Promotores em Hamburgo iniciaram uma investigação que tem como alvo o líder da operação alemã do Facebook. As autoridades querem saber se houve incapacidade de a plataforma social remover um discurso do ódio racista da rede social, disse um porta-voz da promotoria.
A medida foi anunciada ontem (10/11) depois que políticos e celebridades manifestaram preocupação com a ascensão de comentários xenófobos no Facebook e em outras mídias sociais.
O diretor-geral do Facebook Europa do Norte, Central e Oriental, que fica baseado em Hamburgo, Martin Ott, pode ser responsabilizado pela plataforma social não ter removido o discurso de ódio. As investigações, no entanto, estão em fase inicial, alertou o promotor do caso.
A chanceler alemã, Angela Merkel, pediu ao Facebook para fazer mais este ano sobre o assunto, enquanto o Ministério da Justiça do país pretende criar um grupo de trabalho com a empresa, outras redes sociais e prestadores de serviços de internet com o objetivo de identificar mensagens do tipo de forma mais rápida e eliminá-las.

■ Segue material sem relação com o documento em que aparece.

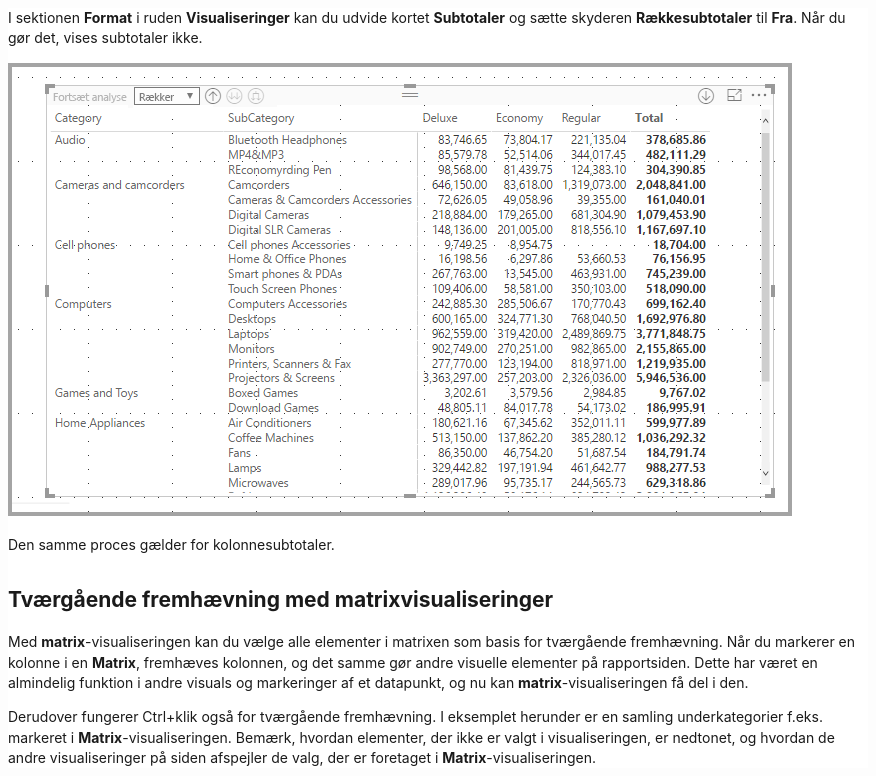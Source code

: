 I sektionen **Format** i ruden **Visualiseringer** kan du udvide kortet **Subtotaler** og sætte skyderen **Rækkesubtotaler**  til **Fra**. Når du gør det, vises subtotaler ikke.

![](media/desktop-matrix-visual/matrix-visual_21.png)

Den samme proces gælder for kolonnesubtotaler.

## <a name="cross-highlighting-with-matrix-visuals"></a>Tværgående fremhævning med matrixvisualiseringer
Med **matrix**-visualiseringen kan du vælge alle elementer i matrixen som basis for tværgående fremhævning. Når du markerer en kolonne i en **Matrix**, fremhæves kolonnen, og det samme gør andre visuelle elementer på rapportsiden. Dette har været en almindelig funktion i andre visuals og markeringer af et datapunkt, og nu kan **matrix**-visualiseringen få del i den.

Derudover fungerer Ctrl+klik også for tværgående fremhævning. I eksemplet herunder er en samling underkategorier f.eks. markeret i **Matrix**-visualiseringen. Bemærk, hvordan elementer, der ikke er valgt i visualiseringen, er nedtonet, og hvordan de andre visualiseringer på siden afspejler de valg, der er foretaget i **Matrix**-visualiseringen.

Ao The Guardian, o Facebook disse que não iria comentar sobre a investigação. “Mas podemos dizer que as alegações carecem de mérito e não houve violação do direito alemão pelo Facebook ou de seus funcionários”, acrescentou.
A empresa havia anunciado parceria com um grupo chamado FSM, que voluntariamente monitora prestadores de serviços de multimídia, e disse que iria incentivar seus usuários a acabar com o racismo.